The seven-times world champion recently tweeted to express his disappointment that the actual shot had been missed in a recent episode of Crucible Classics on BBC 2 which showed highlights of the 1992 World Championship final between Hendry and Jimmy White.
White looked set for his first world title when he held a big 14-8 lead against the Scot at Sheffield’s Crucible Theatre.
But Hendry won the next frame to reduce his deficit before he claims the match’s “pivotal” turning point came in frame 24.
After a brilliant pot on the final red, Hendry is unlucky to leave the cueball right on the cusp of the centre pocket going into his next shot – still trailing White by twelve points with the frame beautifully poised.
With the yellow out in the open in the baulk area, Hendry very bravely decides to take on the brown on its spot in order to get on it so he can clinch the frame – knowing full well he’ll lose the frame should he miss and fall further behind in the World Championship final.

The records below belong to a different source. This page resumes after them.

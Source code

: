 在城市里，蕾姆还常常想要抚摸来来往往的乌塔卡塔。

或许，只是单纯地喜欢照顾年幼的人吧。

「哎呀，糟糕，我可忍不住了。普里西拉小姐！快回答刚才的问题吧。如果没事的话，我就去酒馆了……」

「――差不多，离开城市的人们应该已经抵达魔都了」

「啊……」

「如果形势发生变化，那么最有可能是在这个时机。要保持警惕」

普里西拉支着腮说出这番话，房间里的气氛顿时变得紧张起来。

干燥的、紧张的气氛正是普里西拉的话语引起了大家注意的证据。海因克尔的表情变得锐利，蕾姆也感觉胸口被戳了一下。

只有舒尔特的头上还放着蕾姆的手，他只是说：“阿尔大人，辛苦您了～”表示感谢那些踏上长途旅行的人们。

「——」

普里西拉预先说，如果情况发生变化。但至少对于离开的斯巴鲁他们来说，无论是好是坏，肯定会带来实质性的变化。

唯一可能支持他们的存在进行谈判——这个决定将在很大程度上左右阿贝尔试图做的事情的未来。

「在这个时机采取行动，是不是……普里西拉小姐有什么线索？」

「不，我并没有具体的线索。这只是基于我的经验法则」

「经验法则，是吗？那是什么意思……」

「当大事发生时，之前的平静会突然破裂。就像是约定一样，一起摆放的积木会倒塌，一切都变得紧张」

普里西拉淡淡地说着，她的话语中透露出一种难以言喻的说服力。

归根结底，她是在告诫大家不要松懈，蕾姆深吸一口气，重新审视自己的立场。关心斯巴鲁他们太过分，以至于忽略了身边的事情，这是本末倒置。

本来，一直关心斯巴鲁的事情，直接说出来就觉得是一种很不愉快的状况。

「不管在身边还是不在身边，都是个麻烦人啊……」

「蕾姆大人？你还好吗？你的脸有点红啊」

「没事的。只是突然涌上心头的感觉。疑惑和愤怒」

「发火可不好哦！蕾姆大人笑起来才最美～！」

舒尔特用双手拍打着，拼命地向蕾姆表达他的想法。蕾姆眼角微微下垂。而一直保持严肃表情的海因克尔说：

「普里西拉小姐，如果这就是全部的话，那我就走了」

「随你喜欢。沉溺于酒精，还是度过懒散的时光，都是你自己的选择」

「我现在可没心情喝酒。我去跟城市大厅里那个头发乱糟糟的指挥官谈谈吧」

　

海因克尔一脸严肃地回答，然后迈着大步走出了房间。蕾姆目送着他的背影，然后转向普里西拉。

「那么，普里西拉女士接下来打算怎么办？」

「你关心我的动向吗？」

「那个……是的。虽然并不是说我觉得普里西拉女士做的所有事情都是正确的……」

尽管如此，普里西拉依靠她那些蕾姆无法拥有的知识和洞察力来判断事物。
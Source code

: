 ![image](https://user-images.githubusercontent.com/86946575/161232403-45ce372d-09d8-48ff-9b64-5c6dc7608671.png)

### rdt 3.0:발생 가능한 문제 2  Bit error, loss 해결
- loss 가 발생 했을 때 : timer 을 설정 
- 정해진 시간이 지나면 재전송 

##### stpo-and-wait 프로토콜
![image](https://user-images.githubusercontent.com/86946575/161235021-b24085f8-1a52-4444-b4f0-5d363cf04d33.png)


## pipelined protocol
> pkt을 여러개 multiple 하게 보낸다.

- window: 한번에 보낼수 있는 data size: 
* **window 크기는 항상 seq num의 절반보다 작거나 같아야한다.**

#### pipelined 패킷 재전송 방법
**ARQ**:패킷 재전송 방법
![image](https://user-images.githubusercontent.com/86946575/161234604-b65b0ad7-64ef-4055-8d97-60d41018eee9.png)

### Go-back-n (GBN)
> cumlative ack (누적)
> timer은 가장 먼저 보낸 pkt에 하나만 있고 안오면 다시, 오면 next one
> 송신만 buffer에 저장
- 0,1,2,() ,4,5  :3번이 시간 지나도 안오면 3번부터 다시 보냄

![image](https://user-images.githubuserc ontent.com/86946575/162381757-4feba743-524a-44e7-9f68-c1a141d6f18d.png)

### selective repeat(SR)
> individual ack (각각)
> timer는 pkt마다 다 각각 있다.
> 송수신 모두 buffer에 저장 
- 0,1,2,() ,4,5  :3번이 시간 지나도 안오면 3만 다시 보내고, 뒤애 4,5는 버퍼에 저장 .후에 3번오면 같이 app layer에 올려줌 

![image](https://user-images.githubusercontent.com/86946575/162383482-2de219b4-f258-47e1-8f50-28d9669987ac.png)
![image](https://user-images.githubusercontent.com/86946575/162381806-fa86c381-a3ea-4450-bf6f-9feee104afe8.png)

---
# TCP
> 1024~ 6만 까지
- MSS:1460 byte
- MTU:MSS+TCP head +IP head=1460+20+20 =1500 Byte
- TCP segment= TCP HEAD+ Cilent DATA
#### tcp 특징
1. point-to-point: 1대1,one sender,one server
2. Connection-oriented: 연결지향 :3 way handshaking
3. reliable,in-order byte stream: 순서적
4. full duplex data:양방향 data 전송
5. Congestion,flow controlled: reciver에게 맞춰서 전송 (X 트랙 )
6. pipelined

Showing brilliant cueball control with the white in such a tricky position and temperament, the then 23-year-old slots the mid-distance brown into the pocket and lands inch perfect on the yellow. The BBC commentator summed up it by saying: “That’s why he’s number one in the world – wonderful shot”
He then brilliantly clears up to pull another frame back to make it 14-10.
Famously, Hendry went on to win the next eight frames and win the title in what is one of the best comebacks ever seen at the Crucible Theatre.
He recently tweeted: “These crucible reruns have been excellent from @BBCSport but I was looking forward to watching the pivotal 24th frame in the final today which contained one of best shots I’ve ever played, brown to yellow #justsaying.”
Hendry doesn’t often dish out praise but to say that this was “one of the best shots I’ve ever played “ shows the difficulty and enormity of the shot in relation to the frame and the match situation.
Current world number 2 and 2010 world champion Neil Robertson also tweeted: “There will never be a better pressure ball potted.”